Découvert au Festival de Brive parmi les films en compétition, le moyen-métrage des soeurs Clara et Laura Laperrousaz « Retenir les Ciels » nous emmène dans les steppes et les forêts ensoleillées du Sud de la France pour nous raconter l’été d’un jeune couple et de leur enfant. Cette cellule familiale tente de s’épanouir dans un cadre paradisiaque mais leur harmonie sera progressivement menacée par le surgissement des fantômes d’un passé douloureux.
Les premières images du film nous présentent Luna, petite fille construisant seule des pâtés de sable au bord d’une rivière coulant au milieu d’une immense forêt. La simplicité des gestes et des déplacements de l’enfant, dont les mouvements fluides et aériens de la caméra épousent le rythme avec attention, définissent d’emblée le rapport que les réalisatrices entretiennent avec leurs personnages. Il s’agit pour elles de les accompagner dans leurs déambulations, de les laissés délimiter leurs propres territoires de fiction puis de leur accorder le temps nécessaire à l’exploration de ces territoires. Ainsi, l’isolement de l’enfant dans les premières scènes nous touche autant dans ce qu’il traduit de la démarche des cinéastes que dans ce qu’il annonce du récit à suivre.
L’enjeu dramatique principal de « Retenir les Ciels » tient dans la question du lien, de la connexion. Iris, la jeune mère en attente d’un nouvel enfant, ne peut ignorer le trouble et les peurs qui l’assaillent à l’approche du quatrième anniversaire de sa fille Luna à cause des réminiscences d’un drame familial. L’angoisse qu’elle ressent se meut bientôt en désir de fuite. Elle veut quitter la campagne et abandonner sa fille, brisant ainsi le triangle harmonieux qu’elles formaient avec Ezechiel, son compagnon, qui tout au long du récit luttera pour préserver l’union entre tous les individus.

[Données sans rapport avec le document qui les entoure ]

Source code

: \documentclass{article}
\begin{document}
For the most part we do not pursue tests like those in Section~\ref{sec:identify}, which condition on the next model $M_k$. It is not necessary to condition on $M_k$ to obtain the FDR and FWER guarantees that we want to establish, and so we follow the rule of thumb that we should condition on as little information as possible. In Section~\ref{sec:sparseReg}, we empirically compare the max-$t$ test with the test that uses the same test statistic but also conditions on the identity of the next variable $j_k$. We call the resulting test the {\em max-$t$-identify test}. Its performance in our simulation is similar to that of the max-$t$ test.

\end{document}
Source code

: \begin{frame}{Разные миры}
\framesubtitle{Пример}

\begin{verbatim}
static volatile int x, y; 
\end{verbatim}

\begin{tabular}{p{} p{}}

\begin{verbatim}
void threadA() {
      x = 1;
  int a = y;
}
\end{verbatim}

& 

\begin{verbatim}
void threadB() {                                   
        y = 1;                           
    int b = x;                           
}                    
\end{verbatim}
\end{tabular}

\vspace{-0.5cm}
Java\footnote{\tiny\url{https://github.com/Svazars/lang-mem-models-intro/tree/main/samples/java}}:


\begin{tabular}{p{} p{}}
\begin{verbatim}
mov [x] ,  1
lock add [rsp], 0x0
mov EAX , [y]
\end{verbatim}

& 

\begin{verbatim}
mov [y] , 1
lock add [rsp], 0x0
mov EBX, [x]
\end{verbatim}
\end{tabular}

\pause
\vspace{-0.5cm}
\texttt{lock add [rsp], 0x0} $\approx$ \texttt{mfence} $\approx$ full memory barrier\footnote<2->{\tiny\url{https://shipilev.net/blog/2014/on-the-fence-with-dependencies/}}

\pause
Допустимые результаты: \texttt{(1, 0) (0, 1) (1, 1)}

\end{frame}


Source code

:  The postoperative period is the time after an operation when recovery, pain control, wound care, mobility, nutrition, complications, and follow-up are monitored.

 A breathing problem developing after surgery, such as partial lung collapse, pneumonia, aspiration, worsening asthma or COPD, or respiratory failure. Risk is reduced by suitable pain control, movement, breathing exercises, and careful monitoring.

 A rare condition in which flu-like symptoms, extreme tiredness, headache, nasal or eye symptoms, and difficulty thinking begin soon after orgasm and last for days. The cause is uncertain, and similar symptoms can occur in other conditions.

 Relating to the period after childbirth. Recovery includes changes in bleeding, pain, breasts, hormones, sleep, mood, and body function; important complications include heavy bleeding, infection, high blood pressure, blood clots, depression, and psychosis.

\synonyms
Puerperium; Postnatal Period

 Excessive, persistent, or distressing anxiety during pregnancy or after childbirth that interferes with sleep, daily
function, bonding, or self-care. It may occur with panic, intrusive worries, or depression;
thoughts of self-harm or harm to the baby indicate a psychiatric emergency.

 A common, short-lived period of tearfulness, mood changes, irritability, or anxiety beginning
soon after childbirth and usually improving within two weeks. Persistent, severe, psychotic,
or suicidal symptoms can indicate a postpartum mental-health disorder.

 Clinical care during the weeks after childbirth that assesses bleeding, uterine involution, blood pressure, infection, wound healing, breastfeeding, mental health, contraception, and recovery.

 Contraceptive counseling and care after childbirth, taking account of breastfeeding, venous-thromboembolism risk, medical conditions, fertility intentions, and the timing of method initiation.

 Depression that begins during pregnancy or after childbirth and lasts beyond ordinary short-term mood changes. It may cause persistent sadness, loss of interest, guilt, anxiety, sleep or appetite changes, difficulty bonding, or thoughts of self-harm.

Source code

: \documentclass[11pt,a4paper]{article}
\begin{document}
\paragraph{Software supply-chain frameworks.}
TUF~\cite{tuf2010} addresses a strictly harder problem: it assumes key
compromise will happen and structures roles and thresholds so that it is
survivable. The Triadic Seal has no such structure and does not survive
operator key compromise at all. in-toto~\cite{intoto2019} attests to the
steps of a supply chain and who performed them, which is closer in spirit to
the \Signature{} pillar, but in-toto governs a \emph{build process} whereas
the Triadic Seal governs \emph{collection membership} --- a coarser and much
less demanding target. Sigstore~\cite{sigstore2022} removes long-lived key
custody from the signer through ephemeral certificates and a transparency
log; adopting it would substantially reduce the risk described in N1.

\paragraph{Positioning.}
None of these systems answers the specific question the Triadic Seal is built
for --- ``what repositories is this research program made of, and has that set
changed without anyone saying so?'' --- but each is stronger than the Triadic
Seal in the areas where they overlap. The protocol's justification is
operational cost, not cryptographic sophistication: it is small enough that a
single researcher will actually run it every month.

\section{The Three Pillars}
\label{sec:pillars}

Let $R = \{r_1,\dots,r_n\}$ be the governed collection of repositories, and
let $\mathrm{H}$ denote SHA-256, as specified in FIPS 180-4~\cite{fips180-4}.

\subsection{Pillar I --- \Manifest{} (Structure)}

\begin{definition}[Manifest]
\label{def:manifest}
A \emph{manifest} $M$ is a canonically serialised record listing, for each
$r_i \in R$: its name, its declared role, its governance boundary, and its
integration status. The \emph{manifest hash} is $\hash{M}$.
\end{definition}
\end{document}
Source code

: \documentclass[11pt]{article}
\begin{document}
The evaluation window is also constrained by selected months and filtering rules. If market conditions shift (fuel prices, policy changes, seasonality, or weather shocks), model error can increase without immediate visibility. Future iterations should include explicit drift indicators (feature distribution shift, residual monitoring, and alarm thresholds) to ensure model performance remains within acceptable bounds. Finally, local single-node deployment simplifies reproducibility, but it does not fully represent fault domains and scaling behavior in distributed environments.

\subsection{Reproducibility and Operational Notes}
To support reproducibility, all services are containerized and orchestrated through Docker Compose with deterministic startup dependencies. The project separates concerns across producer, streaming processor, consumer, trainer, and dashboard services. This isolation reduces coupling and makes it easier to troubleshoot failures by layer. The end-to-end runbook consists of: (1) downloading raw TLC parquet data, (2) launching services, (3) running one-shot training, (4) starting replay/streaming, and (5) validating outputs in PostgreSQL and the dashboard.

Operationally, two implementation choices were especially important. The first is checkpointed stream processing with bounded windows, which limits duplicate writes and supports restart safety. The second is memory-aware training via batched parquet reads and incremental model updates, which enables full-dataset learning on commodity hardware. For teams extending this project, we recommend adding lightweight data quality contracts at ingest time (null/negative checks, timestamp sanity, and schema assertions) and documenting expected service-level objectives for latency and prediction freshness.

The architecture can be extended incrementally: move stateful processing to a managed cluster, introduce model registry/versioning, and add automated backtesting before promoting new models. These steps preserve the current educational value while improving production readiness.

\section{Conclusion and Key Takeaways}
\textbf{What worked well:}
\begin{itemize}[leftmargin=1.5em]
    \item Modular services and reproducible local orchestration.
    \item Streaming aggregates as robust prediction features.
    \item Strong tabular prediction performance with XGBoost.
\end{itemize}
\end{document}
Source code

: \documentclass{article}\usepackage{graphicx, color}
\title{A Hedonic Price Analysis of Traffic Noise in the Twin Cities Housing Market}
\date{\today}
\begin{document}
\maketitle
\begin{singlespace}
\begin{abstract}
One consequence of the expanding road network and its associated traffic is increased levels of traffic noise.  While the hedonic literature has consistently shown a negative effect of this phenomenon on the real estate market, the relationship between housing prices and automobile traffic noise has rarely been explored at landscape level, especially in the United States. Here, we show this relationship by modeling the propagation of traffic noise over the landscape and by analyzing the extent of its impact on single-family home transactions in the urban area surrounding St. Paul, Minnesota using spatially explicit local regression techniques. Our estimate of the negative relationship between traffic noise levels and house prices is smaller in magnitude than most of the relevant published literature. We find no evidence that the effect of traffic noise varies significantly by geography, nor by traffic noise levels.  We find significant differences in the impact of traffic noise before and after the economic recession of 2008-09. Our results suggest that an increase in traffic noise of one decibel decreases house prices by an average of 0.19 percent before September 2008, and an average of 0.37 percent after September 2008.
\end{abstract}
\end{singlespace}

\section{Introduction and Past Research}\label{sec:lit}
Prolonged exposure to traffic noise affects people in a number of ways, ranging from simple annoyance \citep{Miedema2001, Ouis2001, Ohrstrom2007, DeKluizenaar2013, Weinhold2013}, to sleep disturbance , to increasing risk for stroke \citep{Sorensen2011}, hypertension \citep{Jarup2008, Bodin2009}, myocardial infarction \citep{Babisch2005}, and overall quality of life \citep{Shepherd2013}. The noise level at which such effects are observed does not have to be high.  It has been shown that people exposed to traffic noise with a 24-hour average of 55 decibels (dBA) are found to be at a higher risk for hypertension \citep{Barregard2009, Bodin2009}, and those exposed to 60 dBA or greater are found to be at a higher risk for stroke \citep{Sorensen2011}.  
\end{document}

Le film est construit sur des plages de contemplation, des répétitions de séquences mettant en scène chacun des personnages dans des paysages naturels se substituant à des espaces mentaux. Ainsi, les corps de Luna et d’Ezechiel sont associés aux territoires forestiers et rocailleux invitant aux jeux et à l’exploration tandis que celui d’Iris déambule à plusieurs reprises dans des steppes immenses sous un ciel infini et menaçant, renforçant les sensations d’isolement et d’angoisse qui la caractérise. À chacun son territoire, son espace à investir et à explorer, au risque de briser l’équilibre précaire qui maintient la grâce et retient les ciels au dessus de nos têtes. Et lorsque vers la fin du film, c’est au tour de la petite Luna de s’éloigner du triangle familial le temps d’une escapade dans les rocheuses, on est bouleversé par la beauté d’un geste de cinéma rare et précieux : l’enfant acquiert son indépendance au même titre que les autres personnages et devient un véhicule de fiction à part entière, libre d’ouvrir sa propre parenthèse à l’intérieur du récit.
Utiliser le format du moyen-métrage pour trouver la durée juste, développer les séquences pour permettre aux personnages d’investir le temps et l’espace, donnant ainsi au spectateur l’opportunité d’explorer en profondeur tous les champs du film, témoigne de l’intelligence des soeurs Laperrousaz qui parviennent à imposer leur voix singulière avec cette seule réalisation. La suite se prépare : l’écriture d’un scénario de long-métrage est en cours. Il s’inscrira dans la continuité thématique et formelle de « Retenir les Ciels ».
Bonjour aux réalisatrices. Très envie de voir votre court métrage. De ma Réunion il me sera difficile sans doute de trouver à le visionner. Pouvez vous me dire comment je dois faire??? Très bel article très encourageant pour la suite à toutes les 2. Je vous embrasse et vous félicite. Au plaisir de vous lire.